DATA LISTING: Begin

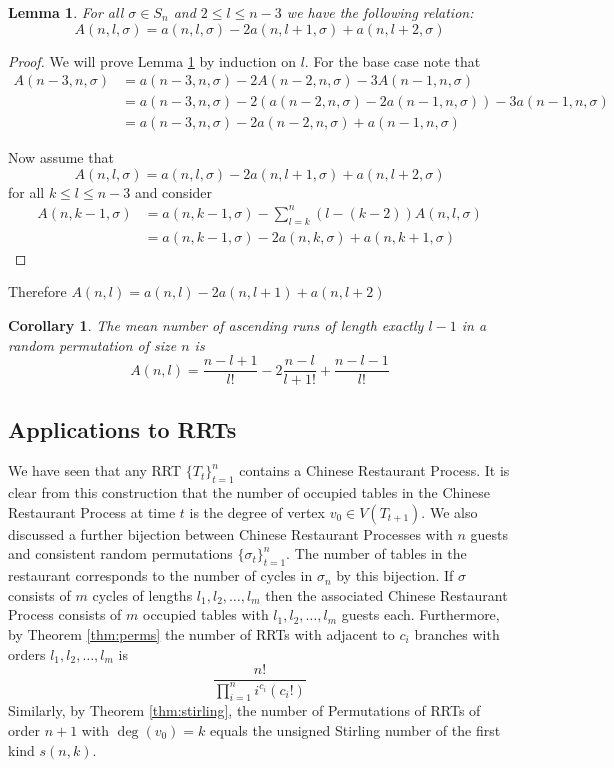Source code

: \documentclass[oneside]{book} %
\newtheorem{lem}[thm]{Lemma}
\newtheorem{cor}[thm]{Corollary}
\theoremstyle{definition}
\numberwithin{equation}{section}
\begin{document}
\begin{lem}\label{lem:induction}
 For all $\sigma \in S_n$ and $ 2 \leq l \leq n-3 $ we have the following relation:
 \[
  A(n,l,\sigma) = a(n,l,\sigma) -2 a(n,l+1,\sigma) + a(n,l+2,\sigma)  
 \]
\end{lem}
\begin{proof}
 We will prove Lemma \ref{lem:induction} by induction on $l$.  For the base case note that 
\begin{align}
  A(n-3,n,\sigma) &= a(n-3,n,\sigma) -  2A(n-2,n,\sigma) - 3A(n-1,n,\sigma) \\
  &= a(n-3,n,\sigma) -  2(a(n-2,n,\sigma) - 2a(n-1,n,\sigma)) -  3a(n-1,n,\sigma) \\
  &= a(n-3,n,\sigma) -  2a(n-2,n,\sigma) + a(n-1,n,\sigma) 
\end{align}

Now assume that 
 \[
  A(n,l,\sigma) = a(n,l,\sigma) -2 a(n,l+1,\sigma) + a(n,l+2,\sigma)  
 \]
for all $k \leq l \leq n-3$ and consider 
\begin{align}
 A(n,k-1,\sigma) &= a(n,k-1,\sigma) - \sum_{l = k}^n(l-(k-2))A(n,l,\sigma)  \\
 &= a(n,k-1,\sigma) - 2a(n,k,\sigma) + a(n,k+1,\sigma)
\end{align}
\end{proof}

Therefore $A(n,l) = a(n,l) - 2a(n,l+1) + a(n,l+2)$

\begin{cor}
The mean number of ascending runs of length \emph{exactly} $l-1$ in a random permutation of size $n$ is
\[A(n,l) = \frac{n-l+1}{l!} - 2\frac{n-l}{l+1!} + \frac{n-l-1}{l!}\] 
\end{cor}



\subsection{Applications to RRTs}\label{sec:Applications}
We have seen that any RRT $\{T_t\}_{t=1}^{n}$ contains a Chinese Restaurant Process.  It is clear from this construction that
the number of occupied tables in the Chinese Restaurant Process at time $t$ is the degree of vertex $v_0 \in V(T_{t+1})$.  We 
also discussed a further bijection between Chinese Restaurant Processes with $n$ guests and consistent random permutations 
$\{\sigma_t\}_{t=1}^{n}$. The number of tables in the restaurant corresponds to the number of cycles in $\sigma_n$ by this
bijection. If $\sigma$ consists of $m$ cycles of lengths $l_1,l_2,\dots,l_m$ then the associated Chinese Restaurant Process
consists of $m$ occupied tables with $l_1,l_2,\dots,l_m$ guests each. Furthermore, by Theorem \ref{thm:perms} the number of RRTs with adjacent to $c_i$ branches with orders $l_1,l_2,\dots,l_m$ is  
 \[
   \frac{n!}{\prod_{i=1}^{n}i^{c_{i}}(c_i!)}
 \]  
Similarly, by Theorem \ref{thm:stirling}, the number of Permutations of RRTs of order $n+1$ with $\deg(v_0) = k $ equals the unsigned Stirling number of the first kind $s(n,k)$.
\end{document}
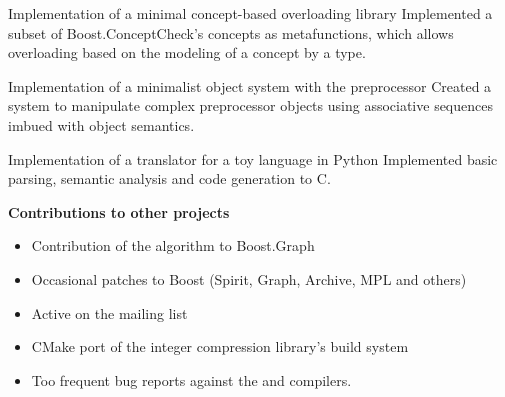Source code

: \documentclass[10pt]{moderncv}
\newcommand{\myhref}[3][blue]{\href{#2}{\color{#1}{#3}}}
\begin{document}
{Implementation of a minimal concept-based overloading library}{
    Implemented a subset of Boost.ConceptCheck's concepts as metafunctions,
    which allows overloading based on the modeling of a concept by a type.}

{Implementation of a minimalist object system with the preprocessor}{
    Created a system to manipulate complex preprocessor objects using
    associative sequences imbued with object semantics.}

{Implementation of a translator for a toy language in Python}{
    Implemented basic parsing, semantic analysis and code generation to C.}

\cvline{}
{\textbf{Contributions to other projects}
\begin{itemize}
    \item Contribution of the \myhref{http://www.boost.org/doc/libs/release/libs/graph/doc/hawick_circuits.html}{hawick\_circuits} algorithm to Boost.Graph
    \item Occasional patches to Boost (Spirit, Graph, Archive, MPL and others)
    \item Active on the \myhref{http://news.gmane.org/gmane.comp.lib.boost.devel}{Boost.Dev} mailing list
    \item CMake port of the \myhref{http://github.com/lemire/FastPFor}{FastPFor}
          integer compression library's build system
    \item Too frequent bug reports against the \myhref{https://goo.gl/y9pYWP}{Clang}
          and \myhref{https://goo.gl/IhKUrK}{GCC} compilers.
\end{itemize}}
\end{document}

DATA LISTING: End

Reply with the number only, stating how many lines in the listing hold the string "this".

YOUR SOLUTION:
2